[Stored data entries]

--------------------------------

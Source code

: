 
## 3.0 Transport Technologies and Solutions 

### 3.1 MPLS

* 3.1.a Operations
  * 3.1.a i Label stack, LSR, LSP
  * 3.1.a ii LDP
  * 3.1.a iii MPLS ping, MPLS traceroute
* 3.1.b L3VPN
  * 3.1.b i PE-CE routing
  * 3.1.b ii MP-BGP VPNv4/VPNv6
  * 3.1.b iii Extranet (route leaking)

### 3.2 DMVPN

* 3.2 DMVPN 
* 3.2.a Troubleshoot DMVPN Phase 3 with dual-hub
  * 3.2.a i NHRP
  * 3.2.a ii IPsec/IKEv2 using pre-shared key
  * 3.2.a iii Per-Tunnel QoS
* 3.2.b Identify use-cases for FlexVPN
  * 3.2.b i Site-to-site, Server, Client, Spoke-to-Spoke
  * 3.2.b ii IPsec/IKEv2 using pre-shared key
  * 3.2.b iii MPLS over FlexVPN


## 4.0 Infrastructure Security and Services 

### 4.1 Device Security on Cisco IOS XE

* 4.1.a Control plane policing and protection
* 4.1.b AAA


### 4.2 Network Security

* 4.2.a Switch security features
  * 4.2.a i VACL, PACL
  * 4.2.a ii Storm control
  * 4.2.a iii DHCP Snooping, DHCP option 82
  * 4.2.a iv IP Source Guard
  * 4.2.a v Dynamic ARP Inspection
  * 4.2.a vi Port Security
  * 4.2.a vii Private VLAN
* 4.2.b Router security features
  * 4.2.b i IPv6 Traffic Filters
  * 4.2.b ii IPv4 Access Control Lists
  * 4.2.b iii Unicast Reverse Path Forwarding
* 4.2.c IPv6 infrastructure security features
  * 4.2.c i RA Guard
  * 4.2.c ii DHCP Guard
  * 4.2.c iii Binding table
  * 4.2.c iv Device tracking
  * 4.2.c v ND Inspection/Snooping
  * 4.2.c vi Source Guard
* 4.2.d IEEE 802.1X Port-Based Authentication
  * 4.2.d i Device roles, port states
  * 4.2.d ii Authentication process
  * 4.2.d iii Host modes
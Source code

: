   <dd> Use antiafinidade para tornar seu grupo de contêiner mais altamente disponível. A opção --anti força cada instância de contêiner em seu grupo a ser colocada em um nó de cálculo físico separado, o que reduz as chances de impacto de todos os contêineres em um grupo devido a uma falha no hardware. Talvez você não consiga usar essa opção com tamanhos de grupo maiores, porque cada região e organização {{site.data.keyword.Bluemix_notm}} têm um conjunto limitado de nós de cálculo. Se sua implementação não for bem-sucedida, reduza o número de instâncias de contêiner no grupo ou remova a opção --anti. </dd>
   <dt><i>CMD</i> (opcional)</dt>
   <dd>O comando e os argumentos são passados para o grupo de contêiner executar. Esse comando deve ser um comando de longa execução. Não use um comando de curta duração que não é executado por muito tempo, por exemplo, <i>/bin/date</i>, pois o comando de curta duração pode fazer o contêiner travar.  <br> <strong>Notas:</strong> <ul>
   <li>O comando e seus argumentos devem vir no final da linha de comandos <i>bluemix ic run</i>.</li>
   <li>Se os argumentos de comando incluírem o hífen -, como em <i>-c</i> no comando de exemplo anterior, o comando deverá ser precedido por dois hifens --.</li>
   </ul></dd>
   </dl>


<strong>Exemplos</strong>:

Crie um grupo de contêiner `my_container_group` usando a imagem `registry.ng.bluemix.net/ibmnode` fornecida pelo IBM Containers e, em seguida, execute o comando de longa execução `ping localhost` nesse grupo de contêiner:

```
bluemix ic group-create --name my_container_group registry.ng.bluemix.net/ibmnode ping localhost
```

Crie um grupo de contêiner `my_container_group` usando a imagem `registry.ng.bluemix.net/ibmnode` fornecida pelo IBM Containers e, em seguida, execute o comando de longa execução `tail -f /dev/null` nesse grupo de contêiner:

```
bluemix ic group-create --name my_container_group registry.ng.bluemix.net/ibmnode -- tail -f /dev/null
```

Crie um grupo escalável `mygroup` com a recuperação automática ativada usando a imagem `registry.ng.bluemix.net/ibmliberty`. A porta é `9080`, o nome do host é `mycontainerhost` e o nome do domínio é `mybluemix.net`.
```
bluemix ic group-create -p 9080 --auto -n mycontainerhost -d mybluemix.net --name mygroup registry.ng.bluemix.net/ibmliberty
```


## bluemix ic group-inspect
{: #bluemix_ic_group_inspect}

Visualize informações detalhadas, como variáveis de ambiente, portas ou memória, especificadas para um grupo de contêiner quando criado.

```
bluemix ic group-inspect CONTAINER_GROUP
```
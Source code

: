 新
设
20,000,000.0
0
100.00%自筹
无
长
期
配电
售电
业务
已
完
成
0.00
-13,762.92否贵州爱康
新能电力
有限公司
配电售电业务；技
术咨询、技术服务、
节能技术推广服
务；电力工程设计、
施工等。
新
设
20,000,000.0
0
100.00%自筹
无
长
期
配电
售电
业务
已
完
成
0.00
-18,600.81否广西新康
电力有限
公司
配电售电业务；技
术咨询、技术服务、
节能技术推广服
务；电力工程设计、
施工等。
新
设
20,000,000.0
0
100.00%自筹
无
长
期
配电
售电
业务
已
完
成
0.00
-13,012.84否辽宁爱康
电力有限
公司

--------------------------------

▶ DIRECTIONS
Could you write out all the entries exactly as given?

▶ TASK OUTPUT
Source code

: 
## 3.0 Transport Technologies and Solutions 

### 3.1 MPLS

* 3.1.a Operations
  * 3.1.a i Label stack, LSR, LSP
  * 3.1.a ii LDP
  * 3.1.a iii MPLS ping, MPLS traceroute
* 3.1.b L3VPN
  * 3.1.b i PE-CE routing
  * 3.1.b ii MP-BGP VPNv4/VPNv6
  * 3.1.b iii Extranet (route leaking)

### 3.2 DMVPN

* 3.2 DMVPN 
* 3.2.a Troubleshoot DMVPN Phase 3 with dual-hub
  * 3.2.a i NHRP
  * 3.2.a ii IPsec/IKEv2 using pre-shared key
  * 3.2.a iii Per-Tunnel QoS
* 3.2.b Identify use-cases for FlexVPN
  * 3.2.b i Site-to-site, Server, Client, Spoke-to-Spoke
  * 3.2.b ii IPsec/IKEv2 using pre-shared key
  * 3.2.b iii MPLS over FlexVPN


## 4.0 Infrastructure Security and Services 

### 4.1 Device Security on Cisco IOS XE

* 4.1.a Control plane policing and protection
* 4.1.b AAA


### 4.2 Network Security

* 4.2.a Switch security features
  * 4.2.a i VACL, PACL
  * 4.2.a ii Storm control
  * 4.2.a iii DHCP Snooping, DHCP option 82
  * 4.2.a iv IP Source Guard
  * 4.2.a v Dynamic ARP Inspection
  * 4.2.a vi Port Security
  * 4.2.a vii Private VLAN
* 4.2.b Router security features
  * 4.2.b i IPv6 Traffic Filters
  * 4.2.b ii IPv4 Access Control Lists
  * 4.2.b iii Unicast Reverse Path Forwarding
* 4.2.c IPv6 infrastructure security features
  * 4.2.c i RA Guard
  * 4.2.c ii DHCP Guard
  * 4.2.c iii Binding table
  * 4.2.c iv Device tracking
  * 4.2.c v ND Inspection/Snooping
  * 4.2.c vi Source Guard
* 4.2.d IEEE 802.1X Port-Based Authentication
  * 4.2.d i Device roles, port states
  * 4.2.d ii Authentication process
  * 4.2.d iii Host modes
Source code

:   <dd> Use antiafinidade para tornar seu grupo de contêiner mais altamente disponível. A opção --anti força cada instância de contêiner em seu grupo a ser colocada em um nó de cálculo físico separado, o que reduz as chances de impacto de todos os contêineres em um grupo devido a uma falha no hardware. Talvez você não consiga usar essa opção com tamanhos de grupo maiores, porque cada região e organização {{site.data.keyword.Bluemix_notm}} têm um conjunto limitado de nós de cálculo. Se sua implementação não for bem-sucedida, reduza o número de instâncias de contêiner no grupo ou remova a opção --anti. </dd>
   <dt><i>CMD</i> (opcional)</dt>
   <dd>O comando e os argumentos são passados para o grupo de contêiner executar. Esse comando deve ser um comando de longa execução. Não use um comando de curta duração que não é executado por muito tempo, por exemplo, <i>/bin/date</i>, pois o comando de curta duração pode fazer o contêiner travar.  <br> <strong>Notas:</strong> <ul>
   <li>O comando e seus argumentos devem vir no final da linha de comandos <i>bluemix ic run</i>.</li>
   <li>Se os argumentos de comando incluírem o hífen -, como em <i>-c</i> no comando de exemplo anterior, o comando deverá ser precedido por dois hifens --.</li>
   </ul></dd>
   </dl>


<strong>Exemplos</strong>:

Crie um grupo de contêiner `my_container_group` usando a imagem `registry.ng.bluemix.net/ibmnode` fornecida pelo IBM Containers e, em seguida, execute o comando de longa execução `ping localhost` nesse grupo de contêiner:

```
bluemix ic group-create --name my_container_group registry.ng.bluemix.net/ibmnode ping localhost
```

Crie um grupo de contêiner `my_container_group` usando a imagem `registry.ng.bluemix.net/ibmnode` fornecida pelo IBM Containers e, em seguida, execute o comando de longa execução `tail -f /dev/null` nesse grupo de contêiner:

```
bluemix ic group-create --name my_container_group registry.ng.bluemix.net/ibmnode -- tail -f /dev/null
```

Crie um grupo escalável `mygroup` com a recuperação automática ativada usando a imagem `registry.ng.bluemix.net/ibmliberty`. A porta é `9080`, o nome do host é `mycontainerhost` e o nome do domínio é `mybluemix.net`.
```
bluemix ic group-create -p 9080 --auto -n mycontainerhost -d mybluemix.net --name mygroup registry.ng.bluemix.net/ibmliberty
```


## bluemix ic group-inspect
{: #bluemix_ic_group_inspect}

Visualize informações detalhadas, como variáveis de ambiente, portas ou memória, especificadas para um grupo de contêiner quando criado.

```
bluemix ic group-inspect CONTAINER_GROUP
```
Source code

: 新
设
20,000,000.0
0
100.00%自筹
无
长
期
配电
售电
业务
已
完
成
0.00
-13,762.92否贵州爱康
新能电力
有限公司
配电售电业务；技
术咨询、技术服务、
节能技术推广服
务；电力工程设计、
施工等。
新
设
20,000,000.0
0
100.00%自筹
无
长
期
配电
售电
业务
已
完
成
0.00
-18,600.81否广西新康
电力有限
公司
配电售电业务；技
术咨询、技术服务、
节能技术推广服
务；电力工程设计、
施工等。
新
设
20,000,000.0
0
100.00%自筹
无
长
期
配电
售电
业务
已
完
成
0.00
-13,012.84否辽宁爱康
电力有限
公司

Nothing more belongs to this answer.